You should get the given answer. But, since you did not post your work, I can't tell you where you may have gone wrong. It is worked very similarly to the last question you posted.

 

[leprofece]

You should get the given answer. But, since you did not post your work, I can't tell you where you may have gone wrong. It is worked very similarly to the last question you posted.

THIS IS MY WORK
So the equations must be
sqrt((x-2)²+0²)+sqrt((x-0)²+ 9) because the point is (x.0)

After deriving i got 1 + x/(sqrt(x²+9)
And I got No answer

but it seems I am wrong because i don't get the answer

 

[I like Serena]

So the equations must be
sqrt((x-2)²+0²)+sqrt((x-0)²+ 9) because the pòint is (x.0)
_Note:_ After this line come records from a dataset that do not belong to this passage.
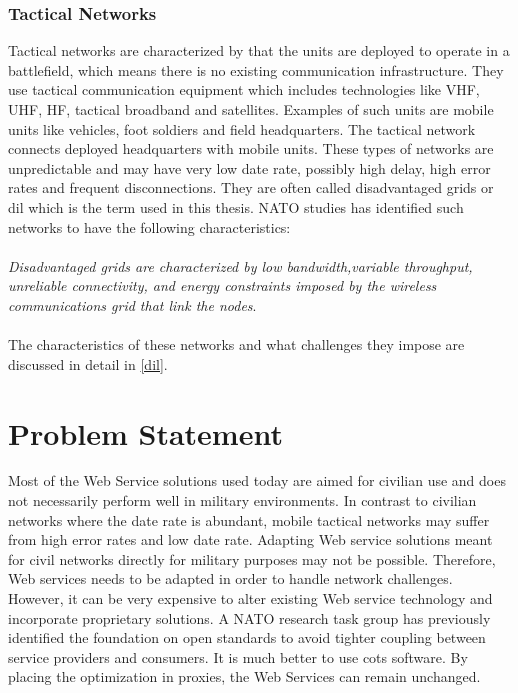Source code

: \documentclass[USenglish]{ifimaster}
\begin{document}
\subsubsection{Tactical Networks}
Tactical networks are characterized by that the units are deployed to operate in
a battlefield, which means there is no existing communication infrastructure.
They use tactical communication equipment which includes technologies like VHF,
UHF, HF, tactical broadband and satellites\cite{IST-090}. %
Examples of such units are mobile units like vehicles, foot soldiers and field
headquarters. The tactical network connects deployed headquarters with mobile
units. These types of networks are unpredictable and may have very low date
rate, possibly high delay, high error rates and frequent disconnections. They
are often called disadvantaged grids or \gls{dil} which is the term used in this
thesis. NATO studies has identified such networks to have the following
characteristics:
\\\\
\textit{
Disadvantaged grids are characterized by low bandwidth,variable throughput,
unreliable connectivity, and energy constraints imposed by the wireless
communications grid that link the nodes}\cite{nato-disadvantaged-grids}.
\paragraph{}
The characteristics of these networks and what challenges they impose are
discussed in detail in \cref{dil}.

\section{Problem Statement}
Most of the Web Service solutions used today are aimed for civilian use and does
not necessarily perform well in military environments. In contrast to civilian
networks where the date rate is abundant, mobile tactical networks may suffer
from high error rates and low date rate. Adapting Web service solutions meant
for civil networks directly for military purposes may not be possible.
Therefore, Web services needs to be adapted in order to handle network
challenges. However, it can be very expensive to alter existing Web service
technology and incorporate proprietary solutions. A NATO research task group has
previously identified the foundation on open standards to avoid tighter coupling
between service providers and consumers\cite{IST-090}. It is much better to use
\gls{cots} software. By placing the optimization in proxies, the
Web Services can remain unchanged.
\end{document}
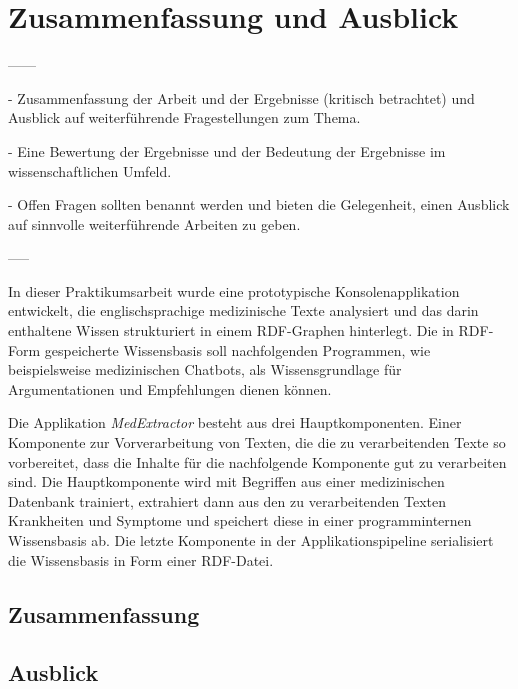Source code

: \chapter{Zusammenfassung und Ausblick}
\label{ch:zusammenfassung}


------

- Zusammenfassung der Arbeit und der Ergebnisse (kritisch betrachtet) und Ausblick auf weiterführende Fragestellungen zum Thema.


- Eine Bewertung der Ergebnisse und der Bedeutung der Ergebnisse im wissenschaftlichen Umfeld.


- Offen Fragen sollten benannt werden und bieten die Gelegenheit, einen Ausblick auf sinnvolle weiterführende Arbeiten zu geben.

-----


In dieser Praktikumsarbeit wurde eine prototypische Konsolenapplikation entwickelt, die englischsprachige medizinische Texte analysiert und das darin enthaltene Wissen strukturiert in einem RDF-Graphen hinterlegt. Die in RDF-Form gespeicherte Wissensbasis soll nachfolgenden Programmen, wie beispielsweise medizinischen Chatbots, als Wissensgrundlage für Argumentationen und Empfehlungen dienen können.

Die Applikation \emph{MedExtractor} besteht aus drei Hauptkomponenten. Einer Komponente zur Vorverarbeitung von Texten, die die zu verarbeitenden Texte so vorbereitet, dass die Inhalte für die nachfolgende Komponente gut zu verarbeiten sind. Die Hauptkomponente wird mit Begriffen aus einer medizinischen Datenbank trainiert, extrahiert dann aus den zu verarbeitenden Texten Krankheiten und Symptome und speichert diese in einer programminternen Wissensbasis ab. Die letzte Komponente in der Applikationspipeline serialisiert die Wissensbasis in Form einer RDF-Datei.


\section{Zusammenfassung}
\label{sec:Zusammenfassung} 

\section{Ausblick}
\label{sec:Ausblick} 
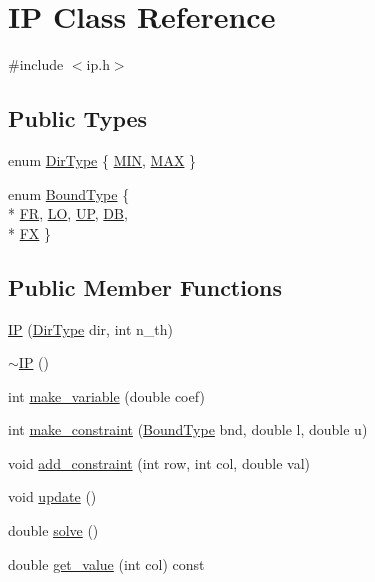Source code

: \hypertarget{class_i_p}{\section{I\+P Class Reference}
\label{class_i_p}
}


{\ttfamily \#include $<$ip.\+h$>$}

\subsection*{Public Types}
\begin{DoxyCompactItemize}
\item 
enum \hyperlink{class_i_p_af88e6fdfab32c2ed183920793a376ef7}{Dir\+Type} \{ \hyperlink{class_i_p_af88e6fdfab32c2ed183920793a376ef7a8c5f4cad2750385017e5f4130b493ae2}{M\+I\+N}, 
\hyperlink{class_i_p_af88e6fdfab32c2ed183920793a376ef7a02d565f05c7c5bc19b435ee28ad118e7}{M\+A\+X}
 \}
\item 
enum \hyperlink{class_i_p_ad3e0d9963922726d47f2f913aa2c8dca}{Bound\+Type} \{ \\*
\hyperlink{class_i_p_ad3e0d9963922726d47f2f913aa2c8dcaa3ac516e2eeda7996cdaad1e53db2d908}{F\+R}, 
\hyperlink{class_i_p_ad3e0d9963922726d47f2f913aa2c8dcaa7f6843d9ed7bee9109e014933d237aaa}{L\+O}, 
\hyperlink{class_i_p_ad3e0d9963922726d47f2f913aa2c8dcaa9beec925faa9260f06491e71e337d1c7}{U\+P}, 
\hyperlink{class_i_p_ad3e0d9963922726d47f2f913aa2c8dcaac182842ac60265785e06d0f5ac0afa6e}{D\+B}, 
\\*
\hyperlink{class_i_p_ad3e0d9963922726d47f2f913aa2c8dcaad4599f2dd371dd5cc34f7c1d4050be29}{F\+X}
 \}
\end{DoxyCompactItemize}
\subsection*{Public Member Functions}
\begin{DoxyCompactItemize}
\item 
\hyperlink{class_i_p_a3f2cca8cf1bb5dc81c01ddebbc10b485}{I\+P} (\hyperlink{class_i_p_af88e6fdfab32c2ed183920793a376ef7}{Dir\+Type} dir, int n\+\_\+th)
\item 
\hyperlink{class_i_p_a5bb585bc3989eb9d800e56214a09287e}{$\sim$\+I\+P} ()
\item 
int \hyperlink{class_i_p_a5d886fd73f854d45edf0deed7725f1b7}{make\+\_\+variable} (double coef)
\item 
int \hyperlink{class_i_p_a69c73c2ff766acd2c6191999c3d0902c}{make\+\_\+constraint} (\hyperlink{class_i_p_ad3e0d9963922726d47f2f913aa2c8dca}{Bound\+Type} bnd, double l, double u)
\item 
void \hyperlink{class_i_p_aef4a713b86874bacbd6137d7fbd4a2cb}{add\+\_\+constraint} (int row, int col, double val)
\item 
void \hyperlink{class_i_p_aad094e5a2eba9883c75ef69a6e20a7c5}{update} ()
\item 
double \hyperlink{class_i_p_a9e33cc37ef1c24c06593a47bad87c340}{solve} ()
\item 
double \hyperlink{class_i_p_a2b0a691fa6e9db4bc4aa5f6c3289d2ec}{get\+\_\+value} (int col) const 
\end{DoxyCompactItemize}



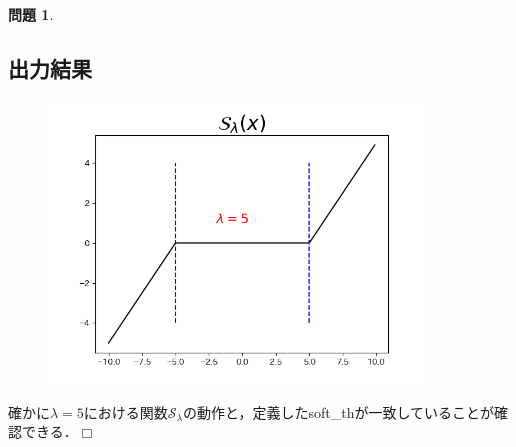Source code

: \documentclass[titlepage]{jsarticle}
\theoremstyle{definition}
\newtheorem{Ex}{問題}
\theoremstyle{mystyle} %
\def\qed{\hfill$\Box$}
\begin{document}
\begin{Ex}
\begin{enumerate}[(a)]
\subsection*{出力結果}
\begin{figure}[H]
\includegraphics[width=10cm]{sl.png}
\end{figure}
確かに$\lambda=5$における関数$\mathcal{S}_{\lambda}$の動作と，定義したsoft\_thが一致していることが確認できる．\qed\\
\end{enumerate}
\end{Ex}
\end{document}
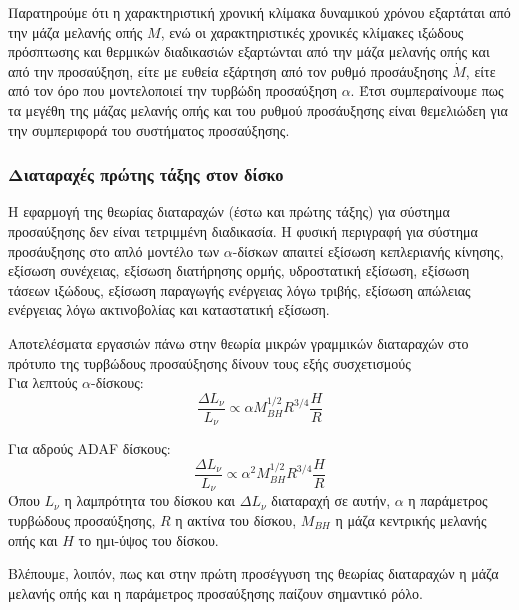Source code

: Παρατηρούμε ότι η χαρακτηριστική χρονική κλίμακα δυναμικού χρόνου εξαρτάται από την μάζα μελανής οπής $M$, ενώ οι χαρακτηριστικές χρονικές κλίμακες ιξώδους πρόσπτωσης και θερμικών διαδικασιών εξαρτώνται από την μάζα μελανής οπής και από την προσαύξηση, είτε με ευθεία εξάρτηση από τον ρυθμό προσάυξησης $\dot M$, είτε από τον όρο που μοντελοποιεί την τυρβώδη προσαύξηση  $\alpha$. Έτσι συμπεραίνουμε πως τα μεγέθη της μάζας μελανής οπής και του ρυθμού προσάυξησης είναι θεμελιώδεη για την συμπεριφορά του συστήματος προσαύξησης. 

\subsubsection*{Διαταραχές πρώτης τάξης στον δίσκο}

Η εφαρμογή της θεωρίας διαταραχών (έστω και πρώτης τάξης) για σύστημα προσαύξησης δεν είναι τετριμμένη διαδικασία. Η φυσική περιγραφή για σύστημα προσάυξησης στο απλό μοντέλο των $\alpha$-δίσκων απαιτεί\cite{ShakuraInstability} εξίσωση κεπλεριανής κίνησης, εξίσωση συνέχειας, εξίσωση διατήρησης ορμής, υδροστατική εξίσωση, εξίσωση τάσεων ιξώδους, εξίσωση παραγωγής ενέργειας λόγω τριβής, εξίσωση απώλειας ενέργειας λόγω ακτινοβολίας και καταστατική εξίσωση.

Αποτελέσματα εργασιών πάνω στην θεωρία μικρών γραμμικών διαταραχών στο πρότυπο της τυρβώδους προσαύξησης δίνουν τους εξής συσχετισμούς\cite{Blackman98} \\
Για λεπτούς $\alpha$-δίσκους:\\
\begin{equation}
    \frac{\Delta L_\nu}{L_\nu} \propto \alpha M_{BH}^{1/2} R^{3/4} \frac{H}{R}
\end{equation}

Για αδρούς \textlatin{ADAF} δίσκους:\\
\begin{equation}
    \frac{\Delta L_\nu}{L_\nu} \propto \alpha^2 M_{BH}^{1/2} R^{3/4} \frac{H}{R}
\end{equation}
Όπου $L_\nu$ η λαμπρότητα του δίσκου και $\Delta L_\nu$ διαταραχή σε αυτήν, $\alpha$ η παράμετρος τυρβώδους προσαύξησης, $R$ η ακτίνα του δίσκου, $M_{BH}$ η μάζα κεντρικής μελανής οπής και $H$ το ημι-ύψος του δίσκου.

Βλέπουμε, λοιπόν, πως και στην πρώτη προσέγγυση της θεωρίας διαταραχών η μάζα μελανής οπής και η παράμετρος προσαύξησης παίζουν σημαντικό ρόλο.





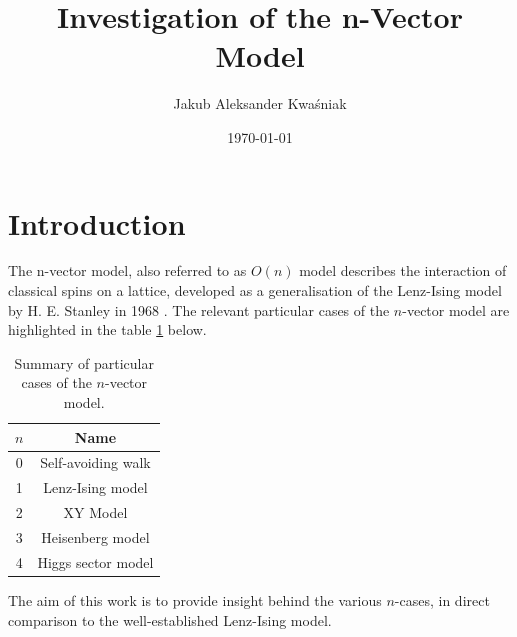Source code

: \documentclass[]{article}
\title{\textbf{Investigation of the n-Vector Model}}
\author{Jakub Aleksander Kwaśniak}
\date{\today}
\numberwithin{equation}{section}
\theoremstyle{break}
\begin{document}
\maketitle
\section{Introduction}
The n-vector model, also referred to as $O(n)$  model describes the interaction of classical spins on a lattice, developed as a generalisation of the Lenz-Ising model by H. E. Stanley in 1968 \cite{stanley-1968}. The relevant particular cases of the $n$-vector model are highlighted in the table \ref{tab:table} below.

\begin{table}[H]
    \centering
    \begin{tabular}{|c|c|}
         \hline  \boldmath $n$ \unboldmath &  \textbf{Name}\\ \hline 
         0 & Self-avoiding walk \\ \hline 
         1 &  Lenz-Ising model \\ \hline 
         2 &  XY Model \\ \hline 
         3 &  Heisenberg model \\ \hline 
         4 & Higgs sector model \\ \hline
    \end{tabular}
    \caption{Summary of particular cases of the $n$-vector model.}
    \label{tab:table}
\end{table}
The aim of this work is to provide insight behind the various $n$-cases, in direct comparison to the well-established Lenz-Ising model.
\end{document}
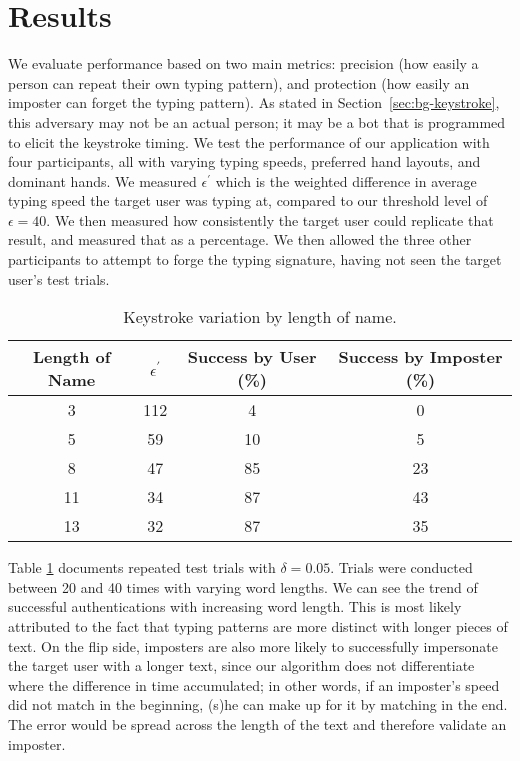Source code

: \documentclass[11pt]{article}
\begin{document}
\section{Results}
\label{sec:results}
We evaluate performance based on two main metrics: precision (how easily a person can repeat their own typing pattern), and protection (how easily an imposter can forget the typing pattern). As stated in Section~\ref{sec:bg-keystroke}, this adversary may not be an actual person; it may be a bot that is programmed to elicit the keystroke timing.  We test the performance of our application with four participants, all with varying typing speeds, preferred hand layouts, and dominant hands.  We measured $\epsilon^{'}$ which is the weighted difference in average typing speed the target user was typing at, compared to our threshold level of $\epsilon=40$. We then measured how consistently the target user could replicate that result, and measured that as a percentage. We then allowed the three other participants to attempt to forge the typing signature, having not seen the target user's test trials.

\begin{table}[h!]
\centering
\begin{tabular}{||c c c c||} 
 \hline
 Length of Name & $\epsilon^{'}$ & Success by User (\%) & Success by Imposter (\%) \\ [0.5ex] 
 \hline\hline
 3 & 112 & 4 & 0 \\ 
 5 & 59 & 10 & 5 \\
 8 & 47 & 85 & 23 \\ 
 11 & 34 & 87 & 43 \\
 13 & 32 & 87 & 35 \\ [1ex] 
 \hline
\end{tabular}
\caption{Keystroke variation by length of name.}
\label{table:1}
\end{table}

Table \ref{table:1} documents repeated test trials with $\delta=0.05$.  Trials were conducted between 20 and 40 times with varying word lengths.  We can see the trend of successful authentications with increasing word length.  This is most likely attributed to the fact that typing patterns are more distinct with longer pieces of text.  On the flip side, imposters are also more likely to successfully impersonate the target user with a longer text, since our algorithm does not differentiate where the difference in time accumulated; in other words, if an imposter's speed did not match in the beginning, (s)he can make up for it by matching in the end.  The error would be spread across the length of the text and therefore validate an imposter.
\end{document}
After deriving i got 1 + x/(sqrt(x²+9)
And I got No answer

but it seems I am wrong because i don't get the answer

That is not quite the right derivative.
The derivative of $\sqrt{(x-2)^2} = |x-2|$ is not just $1$.
Its derivative depends on the sign of $(x-2)$.
Consider the function:
$$g(x)=\sqrt{x^2} = |x|$$
Its derivative is:
$$g'(x)=\begin{cases}
-1 &\text{ if } x < 0 \\
\text{Undefined} &\text{ if } x = 0 \\
+1 &\text{ if } x > 0 \end{cases}$$

Where does $g(x)$ have its minimum?

 

[leprofece]

En -1?

 

[I like Serena]

En -1?

Huh?

Do you mean $x=-1$?

If so, then $|x|=|-1|=1$, which is not the minimum value for $|x|$...

 

[leprofece]

Huh?

Do you mean $x=-1$?

If so, then $|x|=|-1|=1$, which is not the minimum value for $|x|$...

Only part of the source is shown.